Start of Data for analysis

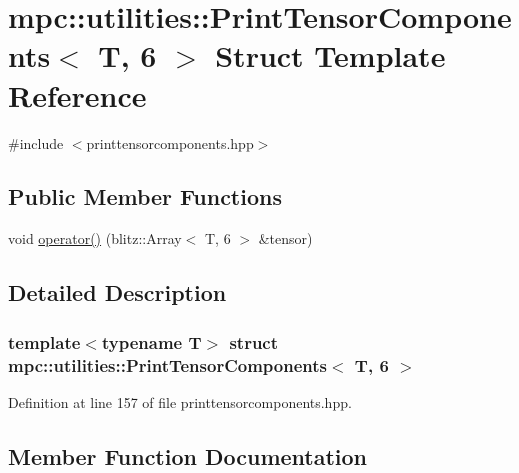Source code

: \hypertarget{structmpc_1_1utilities_1_1_print_tensor_components_3_01_t_00_016_01_4}{}\section{mpc\+:\+:utilities\+:\+:Print\+Tensor\+Components$<$ T, 6 $>$ Struct Template Reference}
\label{structmpc_1_1utilities_1_1_print_tensor_components_3_01_t_00_016_01_4}


{\ttfamily \#include $<$printtensorcomponents.\+hpp$>$}

\subsection*{Public Member Functions}
\begin{DoxyCompactItemize}
\item 
void \mbox{\hyperlink{structmpc_1_1utilities_1_1_print_tensor_components_3_01_t_00_016_01_4_aa9050aea8d8ebfa15363dc4ef0bcfb05}{operator()}} (blitz\+::\+Array$<$ T, 6 $>$ \&tensor)
\end{DoxyCompactItemize}


\subsection{Detailed Description}
\subsubsection*{template$<$typename T$>$\newline
struct mpc\+::utilities\+::\+Print\+Tensor\+Components$<$ T, 6 $>$}



Definition at line 157 of file printtensorcomponents.\+hpp.



\subsection{Member Function Documentation}
\mbox{\label{structmpc_1_1utilities_1_1_print_tensor_components_3_01_t_00_016_01_4_aa9050aea8d8ebfa15363dc4ef0bcfb05}} 
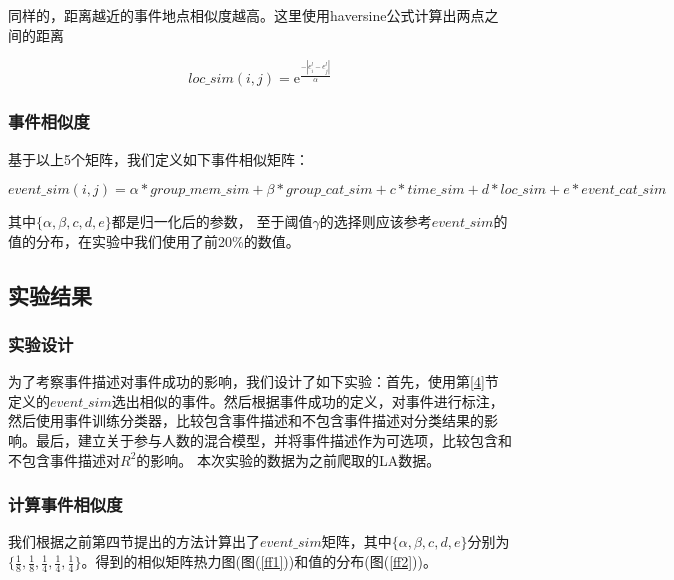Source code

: 同样的，距离越近的事件地点相似度越高。这里使用haversine公式计算出两点之间的距离

\[    
loc\_sim(i,j)=\mathrm{e}^\frac{-|e_i^l-e_j^l|}{\alpha}
\]

\subsubsection{事件相似度}
基于以上5个矩阵，我们定义如下事件相似矩阵：

\[    
event\_sim(i,j)=\alpha*group\_mem\_sim+\beta*group\_cat\_sim
+{c}*time\_sim+{d}*loc\_sim+{e}*event\_cat\_sim
\]

其中\(\{\alpha,\beta,{c},{d},{e}\}\)都是归一化后的参数，
至于阈值\(\gamma\)的选择则应该参考\(event\_sim\)的值的分布，在实验中我们使用了前20\%的数值。

\subsection{实验结果}

\subsubsection{实验设计}
为了考察事件描述对事件成功的影响，我们设计了如下实验：首先，使用第\ref{4}节定义的\(event\_sim\)选出相似的事件。然后根据事件成功的定义，对事件进行标注，然后使用事件训练分类器，比较包含事件描述和不包含事件描述对分类结果的影响。最后，建立关于参与人数的混合模型，并将事件描述作为可选项，比较包含和不包含事件描述对\(R^2\)的影响。
本次实验的数据为之前爬取的LA数据。

\subsubsection{计算事件相似度}
我们根据之前第四节提出的方法计算出了\(event\_sim\)矩阵，其中\(\{\alpha,\beta,{c},{d},{e}\}\)分别为\(\{\frac{1}{8},\frac{1}{8},\frac{1}{4},\frac{1}{4},\frac{1}{4}\}\)。得到的相似矩阵热力图(图(\ref{ff1}))和值的分布(图(\ref{ff2}))。

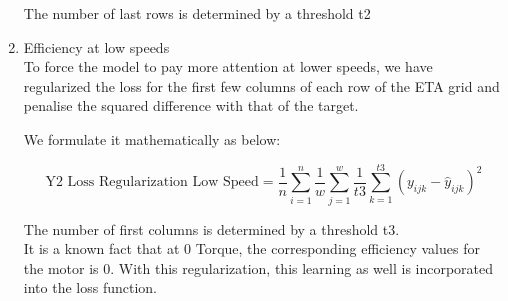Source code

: \documentclass{report} %
\begin{document}
\begin{enumerate}

\vspace{0.2cm} %


The number of last rows is determined by a threshold t2

\item Efficiency at low speeds \\

To force the model to pay more attention at lower speeds, we have regularized the loss for the first few columns of each row of the ETA grid and penalise the squared difference with that of the target.

We formulate it mathematically as below:

\begin{equation}
    \text{Y2 Loss Regularization Low Speed} = \frac{1}{n} \sum_{i=1}^{n} \frac{1}{w} \sum_{j=1}^{w} \frac{1}{t3} \sum_{k=1}^{t3} (y_{ijk} - \hat{y}_{ijk})^2
    \label{eq:Y2_Loss_Regularization_Low_Speed}
\end{equation}


\vspace{0.2cm} %

The number of first columns is determined by a threshold t3. \\
It is a known fact that at 0 Torque, the corresponding efficiency values for the motor is 0. With this regularization, this learning as well is incorporated into the loss function.\\


\end{enumerate}
\end{document}
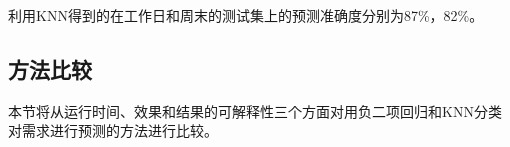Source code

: \documentclass[]{tongjithesis}
\numberwithin{equation}{chapter}
\begin{document}
利用KNN得到的在工作日和周末的测试集上的预测准确度分别为87\%，82\%。

\subsection{方法比较}
本节将从运行时间、效果和结果的可解释性三个方面对用负二项回归和KNN分类对需求进行预测的方法进行比较。
\end{document}
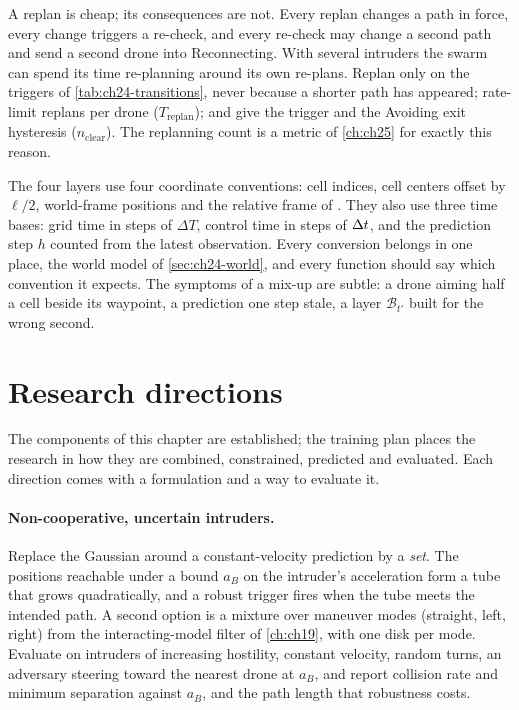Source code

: \begin{pitfall}
A replan is cheap; its consequences are not. Every replan changes a path in
force, every change triggers a re-check, and every re-check may change a
second path and send a second drone into Reconnecting. With several
intruders the swarm can spend its time re-planning around its own re-plans. Replan
only on the triggers of \cref{tab:ch24-transitions}, never because a
shorter path has appeared; rate-limit replans per drone
($T_{\mathrm{replan}}$); and give the trigger and the Avoiding exit
hysteresis ($n_{\mathrm{clear}}$). The replanning count is a metric of
\cref{ch:ch25} for exactly this reason.
\end{pitfall}

\begin{pitfall}
The four layers use four coordinate conventions: cell indices, cell centers
offset by $\ell/2$, world-frame positions and the relative frame of \orca.
They also use three time bases: grid time in steps of $\Delta T$, control
time in steps of $\dt$, and the prediction step $h$ counted from the latest
observation. Every
conversion belongs in one place, the world model of \cref{sec:ch24-world},
and every function should say which convention it expects. The symptoms of
a mix-up are subtle: a drone aiming half a cell beside its waypoint, a
prediction one step stale, a layer $\mathcal{B}_{t'}$ built for the wrong second.
\end{pitfall}

\section{Research directions}
\label{sec:ch24-research}

The components of this chapter are established; the training plan places
the research in how they are combined, constrained, predicted and
evaluated. Each direction comes with a formulation and a way to evaluate it.

\paragraph{Non-cooperative, uncertain intruders.}
Replace the Gaussian around a constant-velocity prediction by a
\emph{set}. The positions reachable under a bound $a_B$ on the intruder's
acceleration form a tube that grows quadratically, and a robust trigger
fires when the tube meets the intended path. A second option is a mixture
over maneuver modes (straight, left, right) from the interacting-model
filter of \cref{ch:ch19}, with one disk per mode. Evaluate on intruders of increasing
hostility, constant velocity, random turns, an adversary steering toward
the nearest drone at $a_B$, and report collision rate and minimum
separation against $a_B$, and the path length that robustness costs.


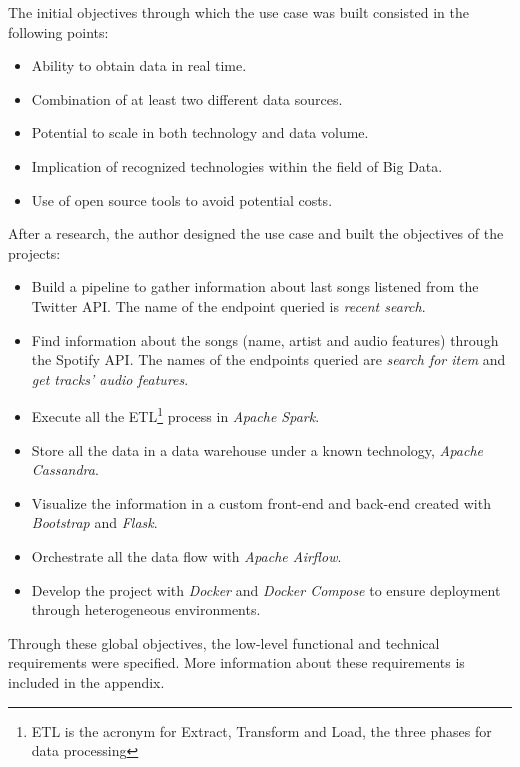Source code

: 
\nonzeroparskip The initial objectives through which the use case was built consisted in the following points:
\begin{itemize}
	\item Ability to obtain data in real time.
	\item Combination of at least two different data sources.
	\item Potential to scale in both technology and data volume.
	\item Implication of recognized technologies within the field of Big Data.
	\item Use of open source tools to avoid potential costs.
\end{itemize}

\nonzeroparskip After a research, the author designed the use case and built the objectives of the projects:
\begin{itemize}
	\item Build a pipeline to gather information about last songs listened from the Twitter API. The name of the endpoint queried is \textit{recent search}.
	\item Find information about the songs (name, artist and audio features) through the Spotify API. The names of the endpoints queried are \textit{search for item} and \textit{get tracks' audio features}.
	\item Execute all the ETL\footnote{ETL is the acronym for Extract, Transform and Load, the three phases for data processing} process in \textit{Apache Spark}.
	\item Store all the data in a data warehouse under a known technology, \textit{Apache Cassandra}.
	\item Visualize the information in a custom front-end and back-end created with \textit{Bootstrap} and \textit{Flask}.
	\item Orchestrate all the data flow with \textit{Apache Airflow}.
	\item Develop the project with \textit{Docker} and \textit{Docker Compose} to ensure deployment through heterogeneous environments.
\end{itemize}

\nonzeroparskip Through these global objectives, the low-level functional and technical requirements were specified. More information about these requirements is included in the appendix.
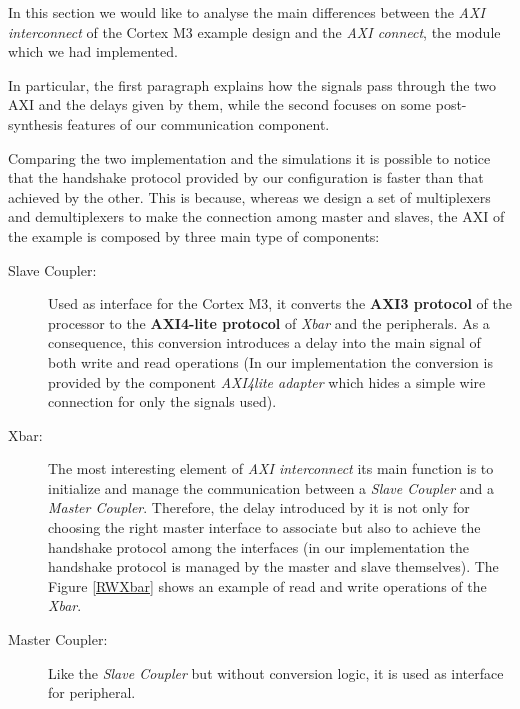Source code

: In this section we would like to analyse the main differences between the \textit{AXI interconnect} of the Cortex M3 example design and the \textit{AXI connect}, the module which we had implemented.
\newline

In particular, the first paragraph explains how the signals pass through the two AXI and the delays given by them, while the second focuses on some post-synthesis features of our communication component.
\newline

{}

Comparing the two implementation and the simulations it is possible to notice that the handshake protocol provided by our configuration is faster than that achieved by the other.
\newline
This is because, whereas we design a set of multiplexers and demultiplexers to make the connection among master and slaves, the AXI of the example is composed by three main type of components:

{\flushleft
\begin{description}

\item[Slave Coupler:]Used as interface for the Cortex M3, it converts the \textbf{AXI3 protocol} of the processor to the \textbf{AXI4-lite protocol} of \textit{Xbar} and the peripherals. As a consequence, this conversion introduces a delay into the main signal of both write and read operations (In our implementation the conversion is provided by the component \textit{AXI4lite adapter} which hides a simple wire connection for only the signals used).

\item[Xbar:]The most interesting element of \textit{AXI interconnect} its main function is to initialize and manage the communication between a \textit{Slave Coupler} and a \textit{Master Coupler}. Therefore, the delay introduced by it is not only for choosing the right master interface to associate but also to achieve the handshake protocol among the interfaces (in our implementation the handshake protocol is managed by the master and slave themselves).
The Figure \ref{RWXbar} shows an example of read and write operations of the \textit{Xbar}.

\item[Master Coupler:]Like the \textit{Slave Coupler} but without conversion logic, it is used as interface for peripheral.

\end{description}
}

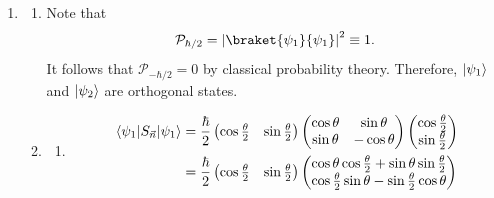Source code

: \documentclass[11pt, letterpaper]{article}
\begin{document}
\begin{enumerate}
\begin{enumerate}
\begin{align*}
\begin{pmatrix}
								     \cos \theta  \\
								     \sin \theta 
								     \end{pmatrix}\\
								     &=\frac{\hbar }{2} \cos \theta 
				.\end{align*}
			\item 
				\[
					\left\langle S_{\vec{n} }  \right\rangle =\sum_{i} \lambda_i \mathcal{P}_i=\frac{\hbar }{2} \cos ^2\frac{\theta }{2}-\frac{\hbar }{2} \sin ^2\frac{\theta }{2} =\frac{\hbar }{2} \left( \cos^2\frac{\theta }{2} -\sin ^2\frac{\theta }{2}  \right) =\frac{\hbar }{2} \cos \theta 
				.\]
		\end{enumerate}
	\item
		\begin{enumerate}
			\item Note that
				\[
					\mathcal{P}_{\hbar /2} =\left| \braket{\psi _1}{\psi _1}  \right| ^2 \equiv 1
				.\]
				It follows that $\mathcal{P}_{-\hbar /2} =0$ by classical probability theory. Therefore, $\ket{\psi _1} $ and $\ket{\psi _2} $ are orthogonal states.
			\item
				\begin{enumerate}
					\item
						\begin{align*}
							\bra{\psi _1} S_{\vec{n} } \ket{\psi _1} &=\frac{\hbar }{2}\begin{pmatrix}
							\cos \frac{\theta }{2}  & \sin \frac{\theta }{2} 
							\end{pmatrix}\begin{pmatrix}
							\cos \theta  & \sin \theta  \\
							\sin \theta  & -\cos \theta 
							\end{pmatrix}\begin{pmatrix}
							\cos \frac{\theta }{2}  \\
							\sin \frac{\theta }{2} 
							\end{pmatrix}\\
												 &=\frac{\hbar }{2}\begin{pmatrix}
												 \cos \frac{\theta }{2}  & \sin \frac{\theta }{2} 
												 \end{pmatrix}\begin{pmatrix}
												 \cos \theta \cos \frac{\theta }{2} +\sin \theta \sin \frac{\theta }{2}  \\
												 \cos \frac{\theta }{2} \sin \theta -\sin \frac{\theta }{2} \cos \theta 
												 \end{pmatrix}\\

\end{align*}
\end{enumerate}
\end{enumerate}
\end{enumerate}
\end{document}
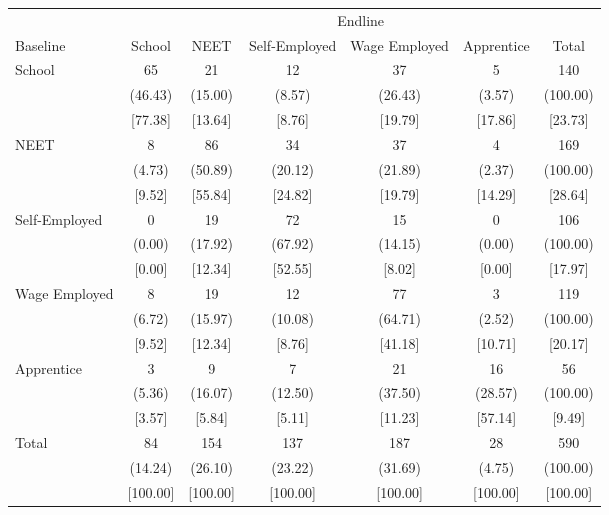{
\def\sym#1{\ifmmode^{#1}\else\(^{#1}\)\fi}
\begin{tabular}{l*{6}{c}}
\hline\hline
            &\multicolumn{6}{c}{Endline}                                                  \\
Baseline    &      School&        NEET&Self-Employed&Wage Employed&  Apprentice&       Total\\
\hline
School      &          65&          21&          12&          37&           5&         140\\
            &     (46.43)&     (15.00)&      (8.57)&     (26.43)&      (3.57)&    (100.00)\\
            &     [77.38]&     [13.64]&      [8.76]&     [19.79]&     [17.86]&     [23.73]\\
NEET        &           8&          86&          34&          37&           4&         169\\
            &      (4.73)&     (50.89)&     (20.12)&     (21.89)&      (2.37)&    (100.00)\\
            &      [9.52]&     [55.84]&     [24.82]&     [19.79]&     [14.29]&     [28.64]\\
Self-Employed&           0&          19&          72&          15&           0&         106\\
            &      (0.00)&     (17.92)&     (67.92)&     (14.15)&      (0.00)&    (100.00)\\
            &      [0.00]&     [12.34]&     [52.55]&      [8.02]&      [0.00]&     [17.97]\\
Wage Employed&           8&          19&          12&          77&           3&         119\\
            &      (6.72)&     (15.97)&     (10.08)&     (64.71)&      (2.52)&    (100.00)\\
            &      [9.52]&     [12.34]&      [8.76]&     [41.18]&     [10.71]&     [20.17]\\
Apprentice  &           3&           9&           7&          21&          16&          56\\
            &      (5.36)&     (16.07)&     (12.50)&     (37.50)&     (28.57)&    (100.00)\\
            &      [3.57]&      [5.84]&      [5.11]&     [11.23]&     [57.14]&      [9.49]\\
Total       &          84&         154&         137&         187&          28&         590\\
            &     (14.24)&     (26.10)&     (23.22)&     (31.69)&      (4.75)&    (100.00)\\
            &    [100.00]&    [100.00]&    [100.00]&    [100.00]&    [100.00]&    [100.00]\\
\hline\hline
\end{tabular}
}
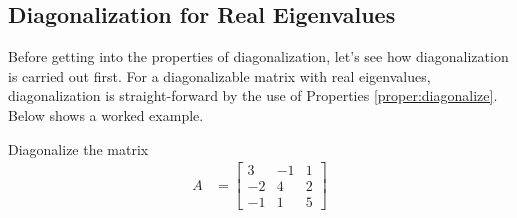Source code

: \subsection{Diagonalization for Real Eigenvalues}
\label{section:realeigen}

Before getting into the properties of diagonalization, let's see how diagonalization is carried out first. For a diagonalizable matrix with real eigenvalues, diagonalization is straight-forward by the use of Properties \ref{proper:diagonalize}. Below shows a worked example.
\begin{exmp}
Diagonalize the matrix 
\begin{align*}
A &= 
\begin{bmatrix}
3 & -1 & 1 \\
-2 & 4 & 2 \\
-1 & 1 & 5
\end{bmatrix}
\end{align*}
\end{exmp}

End of Data for analysis

[Task instructions] Would you filter the entries above and keep each line that has the word "Apache"?

[Written response]
	\item Execute all the ETL\footnote{ETL is the acronym for Extract, Transform and Load, the three phases for data processing} process in \textit{Apache Spark}.
	\item Store all the data in a data warehouse under a known technology, \textit{Apache Cassandra}.
	\item Orchestrate all the data flow with \textit{Apache Airflow}.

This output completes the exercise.